不審に感じる家族のもとに、1週間後の7月30日、今度は「大友旅子」と名乗る人物から〈遊覧船で厄介になりました。あなたの彼によろしく〉という礼状と現金2万円が送られてきた。
さらに同日、突然、大場が実家を訪ね、大学院で教えている者だと名乗ったうえで、旅行に出かけたという彼女のことを「まだ帰りませんか?」と尋ねてきた。両親は娘のことを案じる優しい人物に思えたが、手紙を出したのも、実家を訪れたのも全て大場の偽装工作だった。
不倫相手との関係を断ち切るために⋯
7月20日、彼女が会うと言っていた人物は大場で、その日の午後、2人は新宿で落ち合った。出かけた先は過去数回、逢引に利用したことのある八王子鑓水にある細入教授の別荘で、ここで大場は関係を断ち切るため、彼女の首を絞めて殺害。
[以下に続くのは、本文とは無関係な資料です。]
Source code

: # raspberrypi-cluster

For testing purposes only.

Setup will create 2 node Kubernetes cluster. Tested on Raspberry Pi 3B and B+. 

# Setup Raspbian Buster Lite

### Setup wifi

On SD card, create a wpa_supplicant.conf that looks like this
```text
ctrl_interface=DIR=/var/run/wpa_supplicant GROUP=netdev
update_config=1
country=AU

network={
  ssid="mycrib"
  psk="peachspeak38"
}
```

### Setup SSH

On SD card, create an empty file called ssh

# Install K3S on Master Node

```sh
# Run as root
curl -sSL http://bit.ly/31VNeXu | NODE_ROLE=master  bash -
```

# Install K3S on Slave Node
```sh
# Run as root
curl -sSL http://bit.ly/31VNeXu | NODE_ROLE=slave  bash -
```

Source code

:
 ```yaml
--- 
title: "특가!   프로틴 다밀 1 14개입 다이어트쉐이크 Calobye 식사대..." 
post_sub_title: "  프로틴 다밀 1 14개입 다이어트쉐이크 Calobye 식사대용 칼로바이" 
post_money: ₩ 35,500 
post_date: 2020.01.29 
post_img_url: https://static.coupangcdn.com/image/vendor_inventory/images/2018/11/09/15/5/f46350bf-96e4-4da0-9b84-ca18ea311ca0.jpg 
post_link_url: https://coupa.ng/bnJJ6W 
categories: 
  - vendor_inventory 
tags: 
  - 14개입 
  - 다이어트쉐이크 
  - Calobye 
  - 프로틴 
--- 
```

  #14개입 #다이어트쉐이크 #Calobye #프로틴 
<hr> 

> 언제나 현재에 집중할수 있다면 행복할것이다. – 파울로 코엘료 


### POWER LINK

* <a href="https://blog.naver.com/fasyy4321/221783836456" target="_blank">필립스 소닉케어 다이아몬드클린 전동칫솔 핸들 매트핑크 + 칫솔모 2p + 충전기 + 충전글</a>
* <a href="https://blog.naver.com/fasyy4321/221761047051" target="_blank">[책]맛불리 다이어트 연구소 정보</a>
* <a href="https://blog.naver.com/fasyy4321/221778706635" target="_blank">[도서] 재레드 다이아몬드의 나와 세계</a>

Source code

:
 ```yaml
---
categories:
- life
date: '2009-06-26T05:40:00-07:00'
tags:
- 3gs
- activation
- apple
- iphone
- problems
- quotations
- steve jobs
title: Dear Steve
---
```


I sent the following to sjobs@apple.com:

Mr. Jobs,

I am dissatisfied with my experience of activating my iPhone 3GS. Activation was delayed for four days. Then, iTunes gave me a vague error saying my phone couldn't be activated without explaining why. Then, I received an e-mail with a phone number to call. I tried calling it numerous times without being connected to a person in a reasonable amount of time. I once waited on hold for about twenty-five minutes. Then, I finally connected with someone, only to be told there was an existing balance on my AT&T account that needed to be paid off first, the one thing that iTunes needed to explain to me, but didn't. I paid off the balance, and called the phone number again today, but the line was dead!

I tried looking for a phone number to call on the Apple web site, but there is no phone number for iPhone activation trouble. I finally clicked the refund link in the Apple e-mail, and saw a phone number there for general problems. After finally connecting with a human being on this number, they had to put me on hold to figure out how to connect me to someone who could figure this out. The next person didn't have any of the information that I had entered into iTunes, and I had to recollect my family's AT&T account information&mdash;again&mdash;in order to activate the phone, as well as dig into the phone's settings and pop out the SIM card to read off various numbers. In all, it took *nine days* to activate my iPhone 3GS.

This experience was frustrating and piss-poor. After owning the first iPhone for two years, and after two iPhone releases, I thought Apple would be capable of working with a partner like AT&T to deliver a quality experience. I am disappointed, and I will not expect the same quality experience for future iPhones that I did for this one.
遺体を2千600坪ある別荘空き地の土中に埋める。同日23時、以前から不倫関係を相談するなど懇意にしていた10歳上の大学の同僚女性Aさんを池袋の喫茶店に呼び出し、17時~21時まで一緒にいたことにしてくれるようアリバイを依頼。
このとき大場は「ケリをつけた。キミの想像以上の方法だよ」と殺害をほのめかす言葉を口にしたそうだ。さすがに怖くなったAさんは翌日、大場とも親しい同僚男性のK助教授に相談。話を聞いたKさんは同じく大学の仲間であるM助教授を自宅に呼び、大場の行動について話し合う。この日、大場は細入教授が主催する囲碁同好会の集まりに参加するため、熱海に出かけていた。
23日午後、熱海から戻った大場をKさんとMさんが問い詰め自首を勧める。対して大場は「やっちゃったものは仕方ない」と悪びれた様子もなく殺害を認めたうえで「残った者がどう上手くやっていくか相談しよう」と宣い、死体の遺棄場所だけは明かさなかった。